Rats were euthanized with an intraperitoneal injection of sodium pentobarbital (200 mg/kg); when continuous spontaneous breathing arrest for 2–3 min and muscle relaxation occurred, rats were transcardially perfused with normal saline (0.9%) followed by 4% paraformaldehyde in 0.1 M sodium phosphate buffer (pH 7.3). The brain was then dissected, postfixed with 4% paraformaldehyde at 4°C for three days, embedded in paraffin, cut into 5-µm sections and stained with 1% Toluidine Blue at 60°C for 40 min. Nissl-positive cells in the hippocampus were examined to assess neuronal survival. The population of normal neurons in the CA1 subfield was counted using a light microscope at ×400 magnification (model, BX53; Olympus Corporation) by two independent investigators who were blinded to the experimental conditions. The mean number of neurons was obtained by counting 3 sections per brain and 5 representative fields were randomly selected to count per section.
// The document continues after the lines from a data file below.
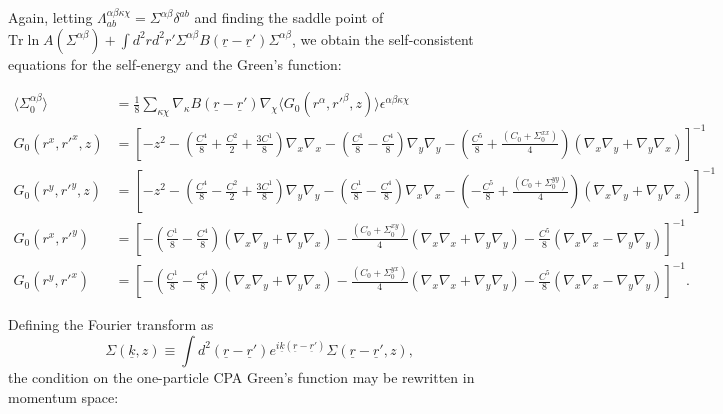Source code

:\documentclass[twoside,twocolumn,9pt]{article}
\begin{document}
Again, letting $\Lambda_{ab}^{\alpha\beta\kappa\chi}=\Sigma^{\alpha\beta}\delta^{ab}$ and finding the saddle point of $\text{Tr}\ln A(\Sigma^{\alpha\beta})+\int d^2rd^2r'\Sigma^{\alpha\beta}B(\underline{r}-\underline{r}')\Sigma^{\alpha\beta}$, we obtain the self-consistent equations for the self-energy and the Green's function:
\begin{strip}
\begin{subequations}
\begin{align}
\langle\Sigma_0^{\alpha\beta}\rangle&=\frac{1}{8}\sum_{\kappa\chi}\nabla_\kappa B(\underline{r}-\underline{r}')\nabla_\chi \langle G_0(r^\alpha,r'^\beta,z)\rangle\epsilon^{\alpha\beta\kappa\chi}\\
G_0(r^x,r'^x,z)&=\left[-z^2-\left(\frac{C^4}{8}+\frac{C^2}{2}+\frac{3C^1}{8}\right)\nabla_x\nabla_x-\left(\frac{C^1}{8}-\frac{C^4}{8}\right)\nabla_y\nabla_y
-\left(\frac{C^5}{8}+\frac{(C_0+\Sigma^{xx}_0)}{4}\right)\left(\nabla_x\nabla_y+\nabla_y\nabla_x\right)\right]^{-1}\\
G_0(r^y,r'^y,z)&=\left[-z^2-\left(\frac{C^4}{8}-\frac{C^2}{2}+\frac{3C^1}{8}\right)\nabla_y\nabla_y-\left(\frac{C^1}{8}-\frac{C^4}{8}\right)\nabla_x\nabla_x
-\left(-\frac{C^5}{8}+\frac{(C_0+\Sigma^{yy}_0)}{4}\right)\left(\nabla_x\nabla_y+\nabla_y\nabla_x\right)\right]^{-1}\\
G_0(r^x,r'^y)&=\left[-\left(\frac{C^1}{8}-\frac{C^4}{8}\right)(\nabla_x\nabla_y+\nabla_y\nabla_x)-\frac{(C_0+\Sigma^{xy}_0)}{4}(\nabla_x\nabla_x+\nabla_y\nabla_y)
-\frac{C^5}{8}(\nabla_x\nabla_x-\nabla_y\nabla_y)\right]^{-1}\\
G_0(r^y,r'^x)&=\left[-\left(\frac{C^1}{8}-\frac{C^4}{8}\right)(\nabla_x\nabla_y+\nabla_y\nabla_x)-\frac{(C_0+\Sigma^{yx}_0)}{4}(\nabla_x\nabla_x+\nabla_y\nabla_y)
-\frac{C^5}{8}(\nabla_x\nabla_x-\nabla_y\nabla_y)\right]^{-1}.
\end{align}
\end{subequations}
\end{strip}
Defining the Fourier transform as
\begin{equation}
\Sigma(\underline{k},z)\equiv\int d^2(\underline{r}-\underline{r}')e^{i\underline{k}(\underline{r}-\underline{r}')}\Sigma(\underline{r}-\underline{r}',z),
\end{equation}
the condition on the one-particle CPA Green's function may be rewritten in momentum space:
\end{document}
Transmission electron microscopy

Brain tissues were prepared for electron microscopy by fixing in 2.5% glutaraldehyde in PBS (pH 7.4) for 1 h at 4°C and in 1% OsO4 in 0.1 mol/l cacodylate buffer (pH 7.4) for 2 h at 4°C The tissues were subsequently stained with 1% aqueous uranyl acetate at 4°C overnight and embedded in Durcopan (Sigma-Aldrich, Merck KGaA). The sections (50–70 nm) of the hippocampus were cut using a Leica ultracut microtome (Leica Microsystems, Inc.) and collected on formvar-coated copper grids. The sections were stained with 1% aqueous uranyl acetate and lead citrate and then imaged on a H-600/7650 transmission electron microscope (Hitachi High-Technologies Corporation).

Western blotting

Rats were euthanized with an intraperitoneal injection of sodium pentobarbital (200 mg/kg) and sacrificed by transcardiac perfusion with normal saline (0.9%) followed by 4% paraformaldehyde in 0.1 M sodium phosphate buffer (pH 7.3). The rat (n=5/group) hippocampus was homogenized in RIPA lysis buffer (cat. no. P0013B; Beyotime Institute of Biotechnology) containing PMSF, and centrifuged at 12,000 × g for 10 min at 4°C. Protein concentrations were determined using a bicinchoninic acid protein assay kit (Beyotime Institute of Biotechnology). A total of 30 µg of protein per lane was separated by 12% SDS-PAGE and transferred onto PVDF membranes. The membranes were blocked with 3% bovine serum albumin (Sigma-Aldrich; Merck KGaA) in Tris-buffered saline at room temperature for 30 min and incubated overnight at 4°C with primary antibodies against mammalian target of rapamycin (mTOR; 1:400; cat. no. 2972; Cell Signaling Technology, Inc.), phosphorylated (p)-mTOR (Ser2448; 1:250; cat. no. 2971; Cell Signaling Technology, Inc.), LC3B (1:1,000; cat. no. 2775; Cell Signaling Technology, Inc.), Beclin 1 (1:1,000; cat. no. sc-48341; Santa Cruz Biotechnology, Inc.) or β-actin (1:1,000, cat. no. 4967; Cell Signaling Technology, Inc.). Following incubation with horseradish-peroxidase conjugated anti-rabbit IgG (1:2,000; Cell Signaling Technology, Inc.) for 1 h at room temperature. Protein signals were detected using an enhanced chemiluminescence system (EMD Millipore) and quantified using Quantity-One software version 4.6.3 (Bio-Rad Laboratories, Inc.). β-actin was used as a protein-loading control.

Statistical analysis

Data are presented as the mean ± standard deviation and were analyzed using SPSS 16.0 statistical software (SPSS, Inc.). Statistical significance was determined by one-way ANOVA followed by the least significant difference post hoc test. P<0.05 was considered to indicate a statistically significant difference.

Results

NBP ameliorates autophagy-induced learning and memory injury in rats with VD

The cognitive function of rats with VD was first assessed using the T-maze test. Rats in the VD group exhibited impaired spontaneous alternation behavior compared with those in the S group (P<0.05); however, NBP attenuated this impairment in rats with VD (P<0.05; Fig. 2A). NBP also improved the performance of VD rats when the interval between the sample and choice runs was delayed by 90 and 180 sec (both P<0.05). In addition, compared with the R group, rats in the N+R group exhibited no improvement in performance in terms of spontaneous alternation behavior, including when the interval was delayed by 90 and 180 sec (P>0.05; Fig. 2A).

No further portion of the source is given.